U.S. President Donald Trump on April 24 issued a statement on the 105th anniversary of the Armenian Genocide in the Ottoman Empire a century ago.
As in previous years, the Trump administration described mass killings from 1915 to 1923 using the Armenian term “Meds Yeghern,” which means “Great Disaster,” again refraining from using the word “genocide.”
“Today, we join the global community in memorializing the lives lost during the Meds Yeghern, one of the worst mass atrocities of the 20th century. Beginning in 1915, 1 and a half million Armenians were deported, massacred, or marched to their deaths in the final years of the Ottoman Empire,” Trump said in the statement.

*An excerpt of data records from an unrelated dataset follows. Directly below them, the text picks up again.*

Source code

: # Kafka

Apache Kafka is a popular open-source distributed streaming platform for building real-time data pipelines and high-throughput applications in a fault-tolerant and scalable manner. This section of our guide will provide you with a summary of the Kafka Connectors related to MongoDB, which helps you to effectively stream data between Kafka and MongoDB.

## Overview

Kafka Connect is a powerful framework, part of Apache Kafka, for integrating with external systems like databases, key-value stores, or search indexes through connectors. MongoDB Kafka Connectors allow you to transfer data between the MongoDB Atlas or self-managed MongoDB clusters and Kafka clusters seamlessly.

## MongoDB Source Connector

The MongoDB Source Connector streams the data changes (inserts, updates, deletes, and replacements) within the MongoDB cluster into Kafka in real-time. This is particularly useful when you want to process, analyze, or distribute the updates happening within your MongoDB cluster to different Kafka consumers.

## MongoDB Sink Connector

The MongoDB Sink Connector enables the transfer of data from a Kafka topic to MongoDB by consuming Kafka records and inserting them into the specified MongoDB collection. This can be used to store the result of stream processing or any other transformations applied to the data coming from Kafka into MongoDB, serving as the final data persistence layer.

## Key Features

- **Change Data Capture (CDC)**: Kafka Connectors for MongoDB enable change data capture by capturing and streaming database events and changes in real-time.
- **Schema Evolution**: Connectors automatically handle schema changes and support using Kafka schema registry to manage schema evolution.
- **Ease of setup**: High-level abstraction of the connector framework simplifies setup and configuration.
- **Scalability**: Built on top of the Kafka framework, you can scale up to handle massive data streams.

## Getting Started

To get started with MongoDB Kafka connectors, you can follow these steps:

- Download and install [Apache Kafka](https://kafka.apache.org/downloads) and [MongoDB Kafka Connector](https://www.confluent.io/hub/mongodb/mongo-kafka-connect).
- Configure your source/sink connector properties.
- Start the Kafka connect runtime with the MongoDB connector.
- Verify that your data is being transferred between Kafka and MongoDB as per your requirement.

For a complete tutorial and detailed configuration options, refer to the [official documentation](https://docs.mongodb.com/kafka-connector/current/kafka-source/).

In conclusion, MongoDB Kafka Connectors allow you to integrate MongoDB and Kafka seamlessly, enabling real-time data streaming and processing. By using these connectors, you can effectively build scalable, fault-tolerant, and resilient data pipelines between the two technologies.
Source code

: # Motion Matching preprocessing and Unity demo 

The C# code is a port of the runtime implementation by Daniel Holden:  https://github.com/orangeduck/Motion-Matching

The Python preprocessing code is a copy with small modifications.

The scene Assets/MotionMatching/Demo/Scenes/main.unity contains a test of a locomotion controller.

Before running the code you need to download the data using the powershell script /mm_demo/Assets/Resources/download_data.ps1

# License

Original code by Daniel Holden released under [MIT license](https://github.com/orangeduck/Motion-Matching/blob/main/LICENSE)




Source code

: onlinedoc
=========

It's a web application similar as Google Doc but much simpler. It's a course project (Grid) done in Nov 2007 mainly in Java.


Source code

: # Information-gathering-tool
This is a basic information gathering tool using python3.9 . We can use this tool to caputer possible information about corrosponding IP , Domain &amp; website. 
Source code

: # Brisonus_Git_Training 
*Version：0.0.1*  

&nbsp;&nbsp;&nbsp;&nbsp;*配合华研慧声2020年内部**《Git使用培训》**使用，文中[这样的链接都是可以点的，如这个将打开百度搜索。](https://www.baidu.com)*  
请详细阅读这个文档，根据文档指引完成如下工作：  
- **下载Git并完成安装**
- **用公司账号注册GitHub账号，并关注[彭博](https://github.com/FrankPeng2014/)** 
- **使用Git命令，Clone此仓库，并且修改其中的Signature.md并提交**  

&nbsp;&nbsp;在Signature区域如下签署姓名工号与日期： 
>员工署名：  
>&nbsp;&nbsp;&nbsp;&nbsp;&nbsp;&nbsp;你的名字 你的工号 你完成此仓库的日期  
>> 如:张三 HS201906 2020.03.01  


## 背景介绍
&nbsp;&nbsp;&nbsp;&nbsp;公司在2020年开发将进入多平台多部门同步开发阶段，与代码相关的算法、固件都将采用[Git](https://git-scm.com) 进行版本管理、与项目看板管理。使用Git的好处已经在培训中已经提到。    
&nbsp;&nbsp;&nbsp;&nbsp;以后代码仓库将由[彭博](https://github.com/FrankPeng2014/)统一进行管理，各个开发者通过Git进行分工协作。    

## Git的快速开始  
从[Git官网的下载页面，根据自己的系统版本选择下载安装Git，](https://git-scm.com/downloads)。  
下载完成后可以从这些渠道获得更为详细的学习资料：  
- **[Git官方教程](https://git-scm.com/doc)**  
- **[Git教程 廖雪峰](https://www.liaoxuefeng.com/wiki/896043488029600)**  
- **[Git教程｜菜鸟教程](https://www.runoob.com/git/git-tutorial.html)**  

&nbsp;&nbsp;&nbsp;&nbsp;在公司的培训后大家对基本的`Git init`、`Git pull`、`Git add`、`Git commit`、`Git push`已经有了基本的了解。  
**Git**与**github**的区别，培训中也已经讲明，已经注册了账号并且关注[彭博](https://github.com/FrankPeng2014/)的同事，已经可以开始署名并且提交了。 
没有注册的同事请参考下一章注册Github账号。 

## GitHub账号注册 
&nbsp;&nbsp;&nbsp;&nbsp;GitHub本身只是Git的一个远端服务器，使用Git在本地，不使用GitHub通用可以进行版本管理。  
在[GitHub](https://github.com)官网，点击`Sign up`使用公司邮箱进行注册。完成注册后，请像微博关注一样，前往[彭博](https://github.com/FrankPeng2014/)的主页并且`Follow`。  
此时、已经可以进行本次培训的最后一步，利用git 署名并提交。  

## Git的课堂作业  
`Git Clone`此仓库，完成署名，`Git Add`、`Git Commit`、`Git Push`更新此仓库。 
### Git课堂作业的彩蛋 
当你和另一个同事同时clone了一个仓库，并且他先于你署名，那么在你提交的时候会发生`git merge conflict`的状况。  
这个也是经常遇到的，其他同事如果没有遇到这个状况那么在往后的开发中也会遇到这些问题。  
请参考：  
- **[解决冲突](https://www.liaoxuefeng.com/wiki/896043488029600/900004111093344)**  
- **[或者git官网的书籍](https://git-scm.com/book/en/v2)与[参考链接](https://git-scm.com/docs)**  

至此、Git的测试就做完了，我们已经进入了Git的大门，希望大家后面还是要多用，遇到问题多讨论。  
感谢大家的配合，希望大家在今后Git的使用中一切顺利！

“On this day of remembrance, we pay respect to those who suffered and lost their lives, while also renewing our commitment to fostering a more humane and peaceful world.”
Successive U.S. presidents have refrained from calling the mass killings as “genocide.” Trump’s predecessor, Barack Obama, had promised Armenian Armenians during his 2008 presidential campaign that he would recognize the genocide but reneged once in office.
Obama adopted the Armenian phrase “Meds Yeghern,” a practice repeated by Trump.
In defiance of both Trump and Turkish President Recep Tayyip Erdoğan, the U.S. Senate on Dec. 12, 2019 voted unanimously to recognize the genocide of Armenians by the Ottoman Empire.
The Senate resolution formally acknowledged the mass killing of Armenians as an act of genocide. Coming after a similar measure adopted in October by the House of Representatives, this marked the culmination of more than 50 years of campaigning by Armenian Americans.
Following the U.S. Senate’s move, the U.S. State Department made clear that Trump is not in agreement with Congress on the Armenian genocide.
“The position of the Administration has not changed,“ U.S. State Department spokeswoman Morgan Ortagus said in a statement on Dec. 17, 2019. “Our views are reflected in the President’s definitive statement on this issue from last April.”
Turkey lashes out at Trump statement on Armenian Genocide
Meanwhile, Turkey’s Foreign Ministry lashed out at Trump’s statement on April 24, saying the U.S. president’s remarks were “based on a subjective narrative which Armenians try to turn into a dogma.”
“This statement, made with domestic political considerations has no validity for us. We reject the claims put forward in this statement,” it said.
“We observe that the suffering of more than 500 thousand Muslims who were massacred by Armenian rebels in the same period was insistently ignored in this statement. This understanding which is deprived of justice and equity needs to be changed from now on.”
Turkey accepts that many Armenians living in the Ottoman Empire were killed in clashes with Ottoman forces during World War One, but contests the figures and denies that the killings were systematically orchestrated and constitute a genocide.